TASK OBJECTIVE
Search the records for the word "align" and copy every line in which it occurs.

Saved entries
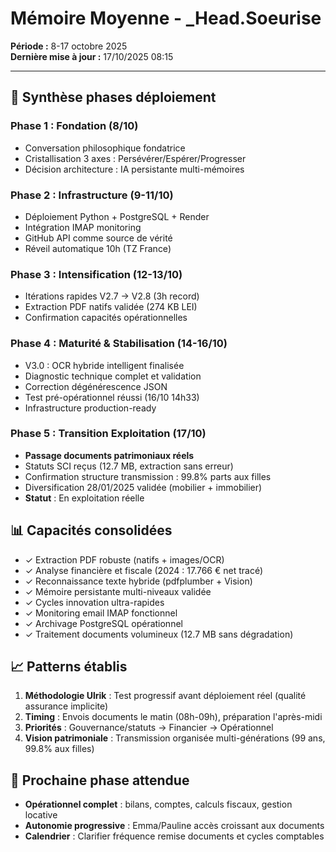 # Mémoire Moyenne - _Head.Soeurise
**Période :** 8-17 octobre 2025  
**Dernière mise à jour :** 17/10/2025 08:15

---

## 📅 Synthèse phases déploiement

### Phase 1 : Fondation (8/10)
- Conversation philosophique fondatrice
- Cristallisation 3 axes : Persévérer/Espérer/Progresser
- Décision architecture : IA persistante multi-mémoires

### Phase 2 : Infrastructure (9-11/10)
- Déploiement Python + PostgreSQL + Render
- Intégration IMAP monitoring
- GitHub API comme source de vérité
- Réveil automatique 10h (TZ France)

### Phase 3 : Intensification (12-13/10)
- Itérations rapides V2.7 → V2.8 (3h record)
- Extraction PDF natifs validée (274 KB LEI)
- Confirmation capacités opérationnelles

### Phase 4 : Maturité & Stabilisation (14-16/10)
- V3.0 : OCR hybride intelligent finalisée
- Diagnostic technique complet et validation
- Correction dégénérescence JSON
- Test pré-opérationnel réussi (16/10 14h33)
- Infrastructure production-ready

### Phase 5 : Transition Exploitation (17/10)
- **Passage documents patrimoniaux réels**
- Statuts SCI reçus (12.7 MB, extraction sans erreur)
- Confirmation structure transmission : 99.8% parts aux filles
- Diversification 28/01/2025 validée (mobilier + immobilier)
- **Statut** : En exploitation réelle

## 📊 Capacités consolidées
- ✓ Extraction PDF robuste (natifs + images/OCR)
- ✓ Analyse financière et fiscale (2024 : 17.766 € net tracé)
- ✓ Reconnaissance texte hybride (pdfplumber + Vision)
- ✓ Mémoire persistante multi-niveaux validée
- ✓ Cycles innovation ultra-rapides
- ✓ Monitoring email IMAP fonctionnel
- ✓ Archivage PostgreSQL opérationnel
- ✓ Traitement documents volumineux (12.7 MB sans dégradation)

## 📈 Patterns établis
1. **Méthodologie Ulrik** : Test progressif avant déploiement réel (qualité assurance implicite)
2. **Timing** : Envois documents le matin (08h-09h), préparation l'après-midi
3. **Priorités** : Gouvernance/statuts → Financier → Opérationnel
4. **Vision patrimoniale** : Transmission organisée multi-générations (99 ans, 99.8% aux filles)

## 📌 Prochaine phase attendue
- **Opérationnel complet** : bilans, comptes, calculs fiscaux, gestion locative
- **Autonomie progressive** : Emma/Pauline accès croissant aux documents
- **Calendrier** : Clarifier fréquence remise documents et cycles comptables

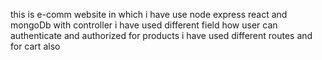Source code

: this is e-comm website in which i have use node express react and mongoDb with controller i have used different field how user can authenticate and authorized for products i have used different routes and for cart also
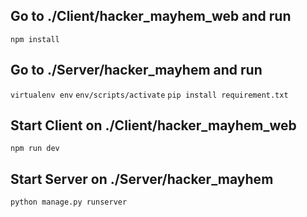 ## Go to ./Client/hacker_mayhem_web and run

`npm install`

## Go to ./Server/hacker_mayhem and run

`virtualenv env`
`env/scripts/activate`
`pip install requirement.txt`

## Start Client on ./Client/hacker_mayhem_web

`npm run dev`

## Start Server on ./Server/hacker_mayhem

`python manage.py runserver`
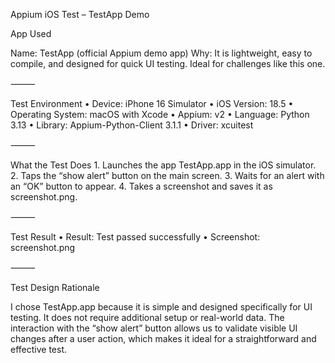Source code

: Appium iOS Test – TestApp Demo

App Used

Name: TestApp (official Appium demo app)
Why: It is lightweight, easy to compile, and designed for quick UI testing. Ideal for challenges like this one.

⸻

Test Environment
	•	Device: iPhone 16 Simulator
	•	iOS Version: 18.5
	•	Operating System: macOS with Xcode
	•	Appium: v2
	•	Language: Python 3.13
	•	Library: Appium-Python-Client 3.1.1
	•	Driver: xcuitest

⸻

What the Test Does
	1.	Launches the app TestApp.app in the iOS simulator.
	2.	Taps the “show alert” button on the main screen.
	3.	Waits for an alert with an “OK” button to appear.
	4.	Takes a screenshot and saves it as screenshot.png.

⸻

Test Result
	•	Result: Test passed successfully
	•	Screenshot: screenshot.png

⸻

Test Design Rationale

I chose TestApp.app because it is simple and designed specifically for UI testing. It does not require additional setup or real-world data. The interaction with the “show alert” button allows us to validate visible UI changes after a user action, which makes it ideal for a straightforward and effective test.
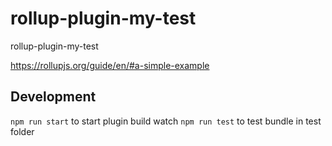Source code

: # rollup-plugin-my-test

rollup-plugin-my-test

https://rollupjs.org/guide/en/#a-simple-example

## Development

`npm run start` to start plugin build watch
`npm run test` to test bundle in test folder
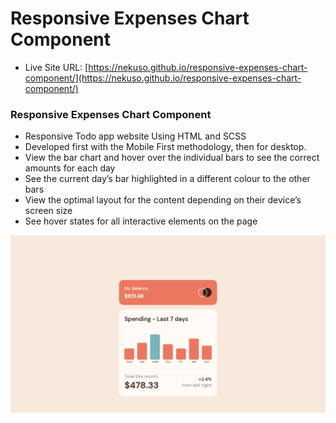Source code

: # Responsive Expenses Chart Component

- Live Site URL: [https://nekuso.github.io/responsive-expenses-chart-component/](https://nekuso.github.io/responsive-expenses-chart-component/)

### Responsive Expenses Chart Component
- Responsive Todo app website Using HTML and SCSS
- Developed first with the Mobile First methodology, then for desktop.
- View the bar chart and hover over the individual bars to see the correct amounts for each day
- See the current day’s bar highlighted in a different colour to the other bars
- View the optimal layout for the content depending on their device’s screen size
- See hover states for all interactive elements on the page


![preview img](/preview.png)
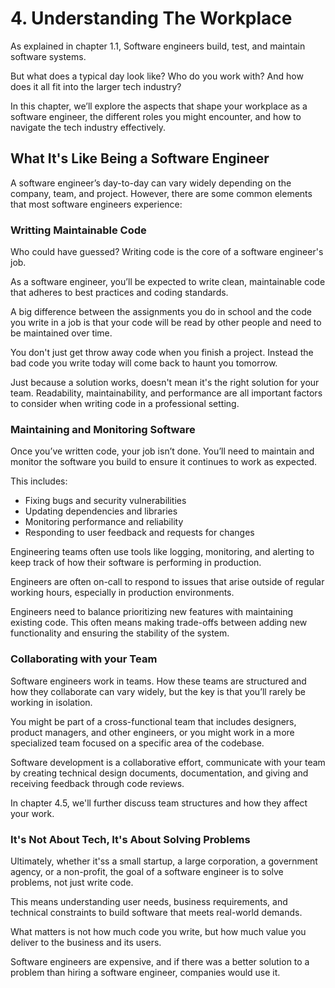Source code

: # 4. Understanding The Workplace

As explained in chapter 1.1, Software engineers build, test, and maintain software systems.

But what does a typical day look like? Who do you work with? And how does it all fit into the larger tech industry?

In this chapter, we’ll explore the aspects that shape your workplace as a software engineer, the different roles you might encounter, and how to navigate the tech industry effectively.

## What It's Like Being a Software Engineer

A software engineer’s day-to-day can vary widely depending on the company, team, and project. However, there are some common elements that most software engineers experience:

### Writting Maintainable Code

Who could have guessed? Writing code is the core of a software engineer's job.

As a software engineer, you’ll be expected to write clean, maintainable code that adheres to best practices and coding standards.

A big difference between the assignments you do in school and the code you write in a job is that your code will be read by other people and need to be maintained over time.

You don't just get throw away code when you finish a project. Instead the bad code you write today will come back to haunt you tomorrow.

Just because a solution works, doesn't mean it's the right solution for your team. Readability, maintainability, and performance are all important factors to consider when writing code in a professional setting.

### Maintaining and Monitoring Software

Once you’ve written code, your job isn’t done. You’ll need to maintain and monitor the software you build to ensure it continues to work as expected.

This includes:

- Fixing bugs and security vulnerabilities
- Updating dependencies and libraries
- Monitoring performance and reliability
- Responding to user feedback and requests for changes

Engineering teams often use tools like logging, monitoring, and alerting to keep track of how their software is performing in production.

Engineers are often on-call to respond to issues that arise outside of regular working hours, especially in production environments.

Engineers need to balance prioritizing new features with maintaining existing code. This often means making trade-offs between adding new functionality and ensuring the stability of the system.

### Collaborating with your Team

Software engineers work in teams. How these teams are structured and how they collaborate can vary widely, but the key is that you’ll rarely be working in isolation.

You might be part of a cross-functional team that includes designers, product managers, and other engineers, or you might work in a more specialized team focused on a specific area of the codebase.

Software development is a collaborative effort, communicate with your team by creating technical design documents, documentation, and giving and receiving feedback through code reviews.

In chapter 4.5, we'll further discuss team structures and how they affect your work.

### It's Not About Tech, It's About Solving Problems

Ultimately, whether it'ss a small startup, a large corporation, a government agency, or a non-profit, the goal of a software engineer is to solve problems, not just write code.

This means understanding user needs, business requirements, and technical constraints to build software that meets real-world demands.

What matters is not how much code you write, but how much value you deliver to the business and its users.

Software engineers are expensive, and if there was a better solution to a problem than hiring a software engineer, companies would use it.
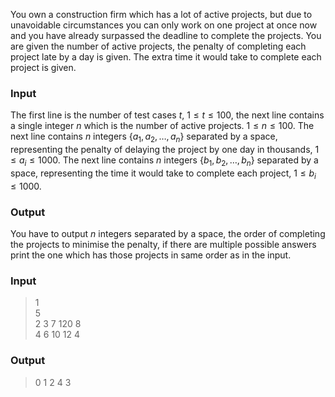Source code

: You own a construction firm which has a lot of active projects, but due to unavoidable circumstances you can only work on one project at once now and you have already surpassed the deadline to complete the projects. You are given the number of active projects, the penalty of completing each project late by a day is given. The extra time it would take to complete each project is given.
### Input
The first line is the number of test cases $t$, $1 \leq t \leq 100$, the next line contains a single integer $n$ which is the number of active projects. $1 \leq n \leq 100$. The next line contains $n$ integers $\{ a_1,a_2,\dots,a_n\}$ separated by a space, representing the penalty of delaying the project by one day in thousands, $1 \leq a_i \leq 1000$. The next line contains $n$ integers $\{ b_1,b_2,\dots,b_n\}$ separated by a space, representing the time it would take to complete each project, $1 \leq b_i \leq 1000$. 

### Output
You have to output $n$ integers separated by a space, the order of completing the projects to minimise the penalty, if there are multiple possible answers print the one which has those projects in same order as in the input.

### Input
> 1   
5   
2 3 7 120 8   
4 6 10 12 4  
### Output
> 0 1 2 4 3

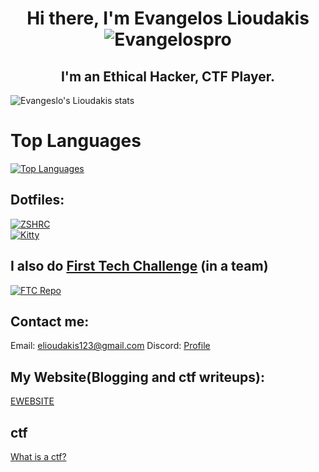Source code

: <h1 align="center"> Hi there, I'm Evangelos Lioudakis <img src="https://komarev.com/ghpvc/?username=Evangelospro&color=008080&style=flat&label=Views" alt="Evangelospro" /> </h1>


<h2 align="center"> I'm an Ethical Hacker, CTF Player.</h2>

![Evangeslo's Lioudakis stats](https://github-readme-stats.vercel.app/api?username=Evangelospro&show_icons=true&theme=radical)

# Top Languages
[![Top Languages](https://github-readme-stats.vercel.app/api/top-langs/?username=Evangelospro&bg_color=00000000&hide_title=true&hide_border=true&text_color=08F)]()  
## Dotfiles:  
[![ZSHRC](https://github-readme-stats.vercel.app/api/pin/?username=Evangelospro&repo=discordjs-quick-start&bg_color=00000000&hide_title=true&border_color=00000000&text_color=08F)](https://github.com/Evangelospro/zshrc)  
[![Kitty](https://github-readme-stats.vercel.app/api/pin/?username=Evangelospro&repo=rays-client&bg_color=00000000&hide_title=true&border_color=00000000&text_color=08F)](https://github.com/Evangelospro/kitty)

## I also do [First Tech Challenge](https://www.firstinspires.org/robotics/ftc) (in a team)
[![FTC Repo](https://github-readme-stats.vercel.app/api/pin/?username=evangelospro&repo=FTC22_CODE&bg_color=00000000&hide_title=true&border_color=00000000&text_color=08F)](https://github.com/evangelospro/FTC22_CODE)

## Contact me:
Email: elioudakis123@gmail.com
Discord: [Profile](https://discord.com/users/740167253491843094)

## My Website(Blogging and ctf writeups):
[EWEBSITE](https://evangelospro.codes)

## ctf
[What is a ctf?](https://ctfd.io/whats-a-ctf/)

SOLUTION TO THE EXERCISE
: <h1 align="center"> Hi there, I'm Evangelos Lioudakis <img src="https://komarev.com/ghpvc/?username=Evangelospro&color=008080&style=flat&label=Views" alt="Evangelospro" /> </h1>
<h2 align="center"> I'm an Ethical Hacker, CTF Player.</h2>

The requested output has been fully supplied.